If their locations are not precisely known, the presence of unexploded wartime ordnance in the sea can present an obvious hazard, such as during the construction of offshore grid connections, and, in particular, during the laying of cables to bring offshore wind energy to shore. HR Wallingford has been using its Fast Flow Facility to help TenneT and the University of Rostock to obtain data that will help to predict the movement of unexploded ordnance in the North Sea.

Potential sites for offshore cable routes and platform locations undergo a dedicated unexploded ordnance (UXO) survey, often followed by the identification and disposal of debris and, in a few cases, of UXO prior to installation. While these surveys allow UXO locations to be pinpointed on a particular date, the action of currents and waves may mean that the UXO migrate over time, making it necessary to repeat these UXO measures, for example in the case of a cable repair.

Funded by TenneT, the University of Rostock in Germany has developed a model of unexploded ordnance movement for which it has already conducted small-scale modelling at the University. Now, with co-funding from TenneT, a leading European electricity transmission system operator (TSO) that supplies electricity to 41 million end-users in the Netherlands and Germany, this new project is seeking to generate large-scale data to better inform and validate this model.

Photo2Evaluating the effects of currents on full sized UXO at HR Wallingford webHR Wallingford’s Fast Flow Facility provides a controlled environment in which to evaluate the effects of currents on full-sized UXO

Dr Peter Menzel, from the Sediment Transport Research Group at the University of Rostock, said: “We have provided a model of a 1:1 scale 250 lb World War II bomb and other typical unexploded ordnance at 1:2 scale.

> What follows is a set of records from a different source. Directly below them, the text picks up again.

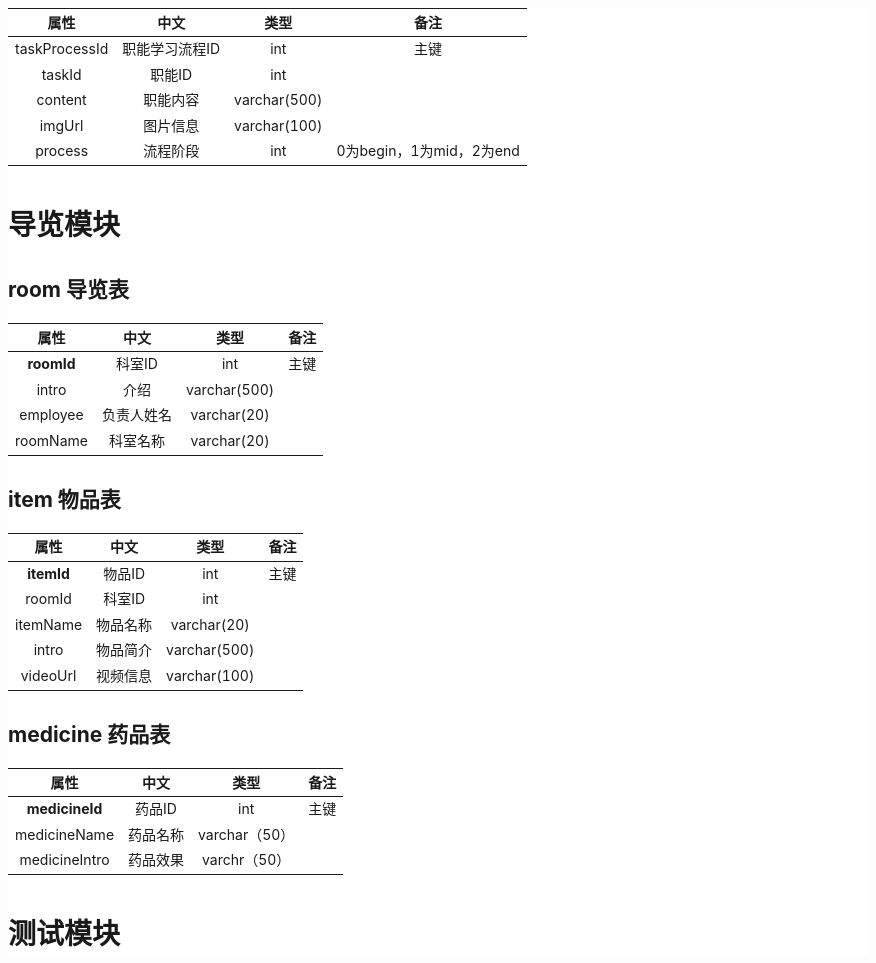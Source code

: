 |     属性      |      中文      |     类型     |           备注           |
| :-----------: | :------------: | :----------: | :----------------------: |
| taskProcessId | 职能学习流程ID |     int      |           主键           |
|    taskId     |     职能ID     |     int      |                          |
|    content    |    职能内容    | varchar(500) |                          |
|    imgUrl     |    图片信息    | varchar(100) |                          |
|    process    |    流程阶段    |     int      | 0为begin，1为mid，2为end |

# 导览模块

## room 导览表

|    属性    |    中文    |     类型     | 备注 |
| :--------: | :--------: | :----------: | :--: |
| **roomId** |   科室ID   |     int      | 主键 |
|   intro    |    介绍    | varchar(500) |      |
|  employee  | 负责人姓名 | varchar(20)  |      |
|  roomName  |  科室名称  | varchar(20)  |      |

## item 物品表

|    属性    |   中文   |     类型     | 备注 |
| :--------: | :------: | :----------: | :--: |
| **itemId** |  物品ID  |     int      | 主键 |
|   roomId   |  科室ID  |     int      |      |
|  itemName  | 物品名称 | varchar(20)  |      |
|   intro    | 物品简介 | varchar(500) |      |
|  videoUrl  | 视频信息 | varchar(100) |      |

## medicine 药品表

|      属性      |   中文   |     类型      | 备注 |
| :------------: | :------: | :-----------: | :--: |
| **medicineId** |  药品ID  |      int      | 主键 |
|  medicineName  | 药品名称 | varchar（50） |      |
| medicineIntro  | 药品效果 | varchr（50）  |      |

# 测试模块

The ability of the Fast Flow Facility to replicate the scour, self-burial and mobilisation processes involved with UXO prediction at full-scale gives us great confidence in the results. We are investigating self-burial, so how deeply UXO bury themselves over time, as well as mobilisation current speeds, that is, how current speed affects the movement of UXO, as well as how rates of flow affect scour around UXO.”

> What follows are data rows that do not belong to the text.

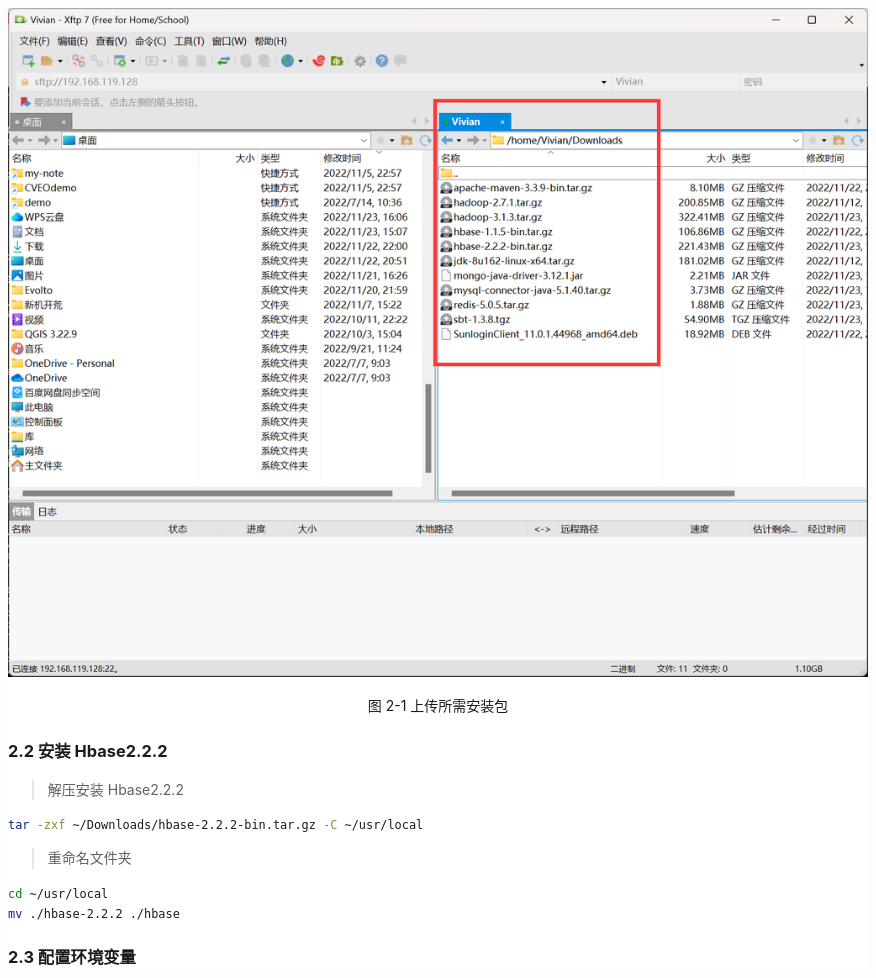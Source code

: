 ![image-20221123210641995](img/image-20221123210641995.png)

<center>图 2-1 上传所需安装包</center>

### 2.2 安装 Hbase2.2.2

> 解压安装 Hbase2.2.2

```sh
tar -zxf ~/Downloads/hbase-2.2.2-bin.tar.gz -C ~/usr/local
```

> 重命名文件夹

```sh
cd ~/usr/local
mv ./hbase-2.2.2 ./hbase
```

### 2.3 配置环境变量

Prof. Richard Whitehouse, Chief Technical Director, Sediment Dynamics at HR Wallingford, said: “In these experiments, we are using our expertise in the analysis and modelling of marine scour processes. Our Fast Flow Facility provides a controlled environment in which to evaluate the effects of currents on full-sized UXO, and so provide the University of Rostock with validated data across a range of flow conditions, burial depths and mobilisation speeds.

Dr Anja Drews, TenneT, said: “Being able to know and to quantify the circumstances under which unexploded ordnance move enables us to determine appropriate UXO measures in renewable marine energy projects. By funding this research, we are helping to ensure that knowledge in the industry about UXO movement is as accurate as possible, improving safety by quantifying, and thereby minimising, the risk to people and equipment.”